出光が恐れているのは何か、昭和シェルが嫌っているのは誰か:スピン経済の歩き方(3/4 ページ)
出光興産と昭和シェル石油の合併が難しくなっている。国内ガソリン市場が縮小する中で出光にとってシェルとの統合は決して悪い話ではない。それなのに、なぜ出光の創業家は合併に反対しているのか。
両社が価値観を合わせるのは難しい
このような強い労組が存在し、経営陣と一部社員が長い対立を続けてきた昭和シェルと、いまだに創業者を「店主」と呼び、「家族は社員」とうたう出光が、ひとつの船に乗り合わせても、果たしてうまくいくのかという疑問は誰でも思う。創業家代理人の浜田弁護士も『東洋経済オンライン』のインタビューで、名指しさえしないものの、「労組」への不安をのぞかせている。

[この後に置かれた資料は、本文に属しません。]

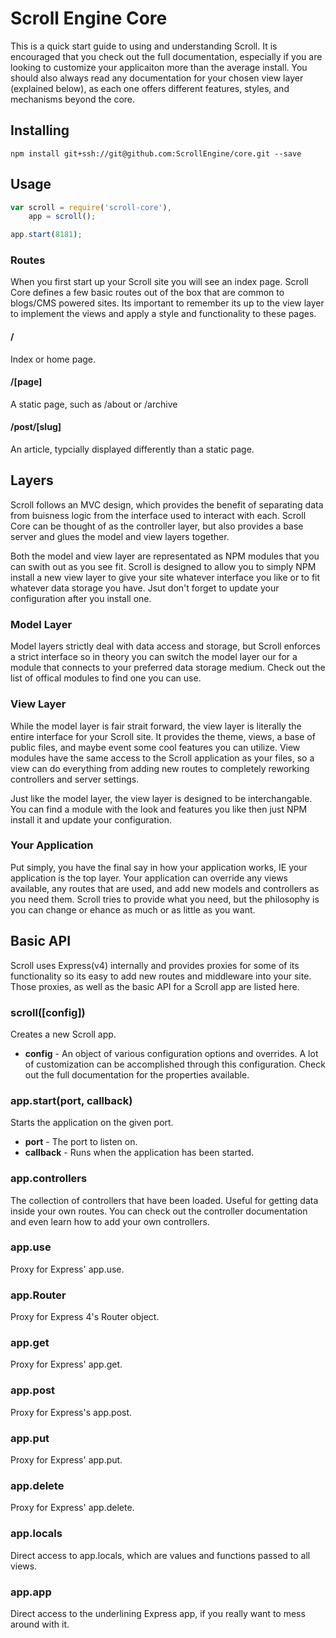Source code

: # Scroll Engine Core
This is a quick start guide to using and understanding Scroll. It is encouraged that you check out the full documentation, especially if you are looking to customize your applicaiton more than the average install. You should also always read any documentation for your chosen view layer (explained below), as each one offers different features, styles, and mechanisms beyond the core.

## Installing

`npm install git+ssh://git@github.com:ScrollEngine/core.git --save`

## Usage

```javascript
var scroll = require('scroll-core'),
    app = scroll();

app.start(8181);
```
### Routes
When you first start up your Scroll site you will see an index page. Scroll Core defines a few basic routes out of the box that are common to blogs/CMS powered sites. Its important to remember its up to the view layer to implement the views and apply a style and functionality to these pages.

#### /
Index or home page.

#### /[page]
A static page, such as /about or /archive

#### /post/[slug]
An article, typcially displayed differently than a static page.

## Layers
Scroll follows an MVC design, which provides the benefit of separating data from buisness logic from the interface used to interact with each. Scroll Core can be thought of as the controller layer, but also provides a base server and glues the model and view layers together.

Both the model and view layer are representated as NPM modules that you can swith out as you see fit. Scroll is designed to allow you to simply NPM install a new view layer to give your site whatever interface you like or to fit whatever data storage you have. Jsut don't forget to update your configuration after you install one.

### Model Layer
Model layers strictly deal with data access and storage, but Scroll enforces a strict interface so in theory you can switch the model layer our for a module that connects to your preferred data storage medium. Check out the list of offical modules to find one you can use.

### View Layer
While the model layer is fair strait forward, the view layer is literally the entire interface for your Scroll site. It provides the theme, views, a base of public files, and maybe event some cool features you can utilize. View modules have the same access to the Scroll application as your files, so a view can do everything from adding new routes to completely reworking controllers and server settings.

Just like the model layer, the view layer is designed to be interchangable. You can find a module with the look and features you like then just NPM install it and update your configuration.

### Your Application
Put simply, you have the final say in how your application works, IE your application is the top layer. Your application can override any views available, any routes that are used, and add new models and controllers as you need them. Scroll tries to provide what you need, but the philosophy is you can change or ehance as much or as little as you want.

## Basic API
Scroll uses Express(v4) internally and provides proxies for some of its functionality so its easy to add new routes and middleware into your site. Those proxies, as well as the basic API for a Scroll app are listed here.

### scroll([config])
Creates a new Scroll app.

* **config** - An object of various configuration options and overrides. A lot of customization can be accomplished through this configuration. Check out the full documentation for the properties available.

### app.start(port, callback)
Starts the application on the given port.

* **port** - The port to listen on.
* **callback** - Runs when the application has been started.

### app.controllers
The collection of controllers that have been loaded. Useful for getting data inside your own routes. You can check out the controller documentation and even learn how to add your own controllers.

### app.use
Proxy for Express' app.use.

### app.Router
Proxy for Express 4's Router object.

### app.get
Proxy for Express' app.get.

### app.post
Proxy for Express's app.post.

### app.put
Proxy for Express' app.put.

### app.delete
Proxy for Express' app.delete.

### app.locals
Direct access to app.locals, which are values and functions passed to all views.

### app.app
Direct access to the underlining Express app, if you really want to mess around with it.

『企業経営を考えると必要なのは、創業時からの出光のように、労働組合がなくて自由闊達な意見交換ができ、即座にいろんな事態に対応していけることだ』(東洋経済オンライン7月11日)
もちろん、不安に感じているのは昭和シェル労組側も同じようで、統合話が出てから疑問や苦言を呈している。例えば、石油元売大手の労働時間は1日7時間半が基本だが、出光が8時間を掲げていることに反発。さらに、「対等統合」に対する不信感もあるのか、以下のような手紙を出光側に送っている。

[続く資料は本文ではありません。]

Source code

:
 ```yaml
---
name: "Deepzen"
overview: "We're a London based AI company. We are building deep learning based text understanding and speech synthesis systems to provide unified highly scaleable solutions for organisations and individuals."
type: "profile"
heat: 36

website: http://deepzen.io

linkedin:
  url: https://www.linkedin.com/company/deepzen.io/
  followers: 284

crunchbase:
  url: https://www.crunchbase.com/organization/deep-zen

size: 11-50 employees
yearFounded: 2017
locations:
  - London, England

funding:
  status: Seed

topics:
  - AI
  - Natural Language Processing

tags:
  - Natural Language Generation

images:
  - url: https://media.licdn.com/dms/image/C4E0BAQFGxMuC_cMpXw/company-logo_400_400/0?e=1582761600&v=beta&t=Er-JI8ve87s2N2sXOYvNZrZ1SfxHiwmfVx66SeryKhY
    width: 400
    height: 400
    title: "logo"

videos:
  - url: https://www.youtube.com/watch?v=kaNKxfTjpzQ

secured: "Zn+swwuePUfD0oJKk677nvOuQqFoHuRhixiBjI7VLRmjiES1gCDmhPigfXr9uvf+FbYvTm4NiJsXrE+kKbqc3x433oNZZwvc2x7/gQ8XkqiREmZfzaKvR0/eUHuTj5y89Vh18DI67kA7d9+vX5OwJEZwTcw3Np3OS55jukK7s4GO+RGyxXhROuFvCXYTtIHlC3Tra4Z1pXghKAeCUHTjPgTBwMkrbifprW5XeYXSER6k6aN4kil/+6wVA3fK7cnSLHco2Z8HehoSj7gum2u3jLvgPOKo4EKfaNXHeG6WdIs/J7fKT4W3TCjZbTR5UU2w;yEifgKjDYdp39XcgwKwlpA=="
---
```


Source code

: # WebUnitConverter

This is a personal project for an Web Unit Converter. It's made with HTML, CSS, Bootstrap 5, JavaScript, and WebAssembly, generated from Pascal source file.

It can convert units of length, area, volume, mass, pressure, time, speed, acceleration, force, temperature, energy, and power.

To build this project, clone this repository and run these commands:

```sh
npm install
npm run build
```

『私たちは1985年のシェル石油と昭和石油の合併を経験しております。合併発表時、会社は両社長名で「社員の雇用と勤続年数を引き継ぐ」と表明しました。しかし合併から2年半後に突然「役職定年制」を導入し、55歳以上の管理職を退職に追いやりました(実質的な指名解雇です)。当時労働組合には「○○と□□(当時の会長と社長。ともに故人)を串刺しにしてやりたい」などの手紙や怒りの声が管理職から寄せられました。今回の「統合」にあたっては、間違ってもこのようなことが起きてはなりません』
とはいえ、出光も創業者が、「首切りなし」を理念として掲げ、戦後の不況のなかでそれをどうにか実現したことで名を成した企業だ。社員の雇用を守るというところでは、どうにか昭和シェル労組と調整をすることも不可能ではないかと思う。
ただ、残念ながら、いまのままでは、創業家と昭和シェル労組の歩み寄りはちと難しいかもしれない。
今月の雑誌『FACTA』で、ジャーナリストの大西康之氏が報じたところによると、創業家と経営陣の話し合いがもたれ決裂した翌日、出光美術館に、出光昭介氏の妻・千恵子氏とともにある人物が訪れたという。
百田尚樹氏だ。
そりゃあ『海賊と呼ばれた男』の作者なんだから当然、創業家とは仲がいい。一緒にいたって問題ないだろと思うかもしれないが、『FACTA』によると、創業家は百田氏を通じて世論を味方につけようとしているという。つまりは、「情報戦」を仕掛けようというのだ。
もしこれが事実ならば、出光と昭和シェルの「異文化融合」は先行きが暗い。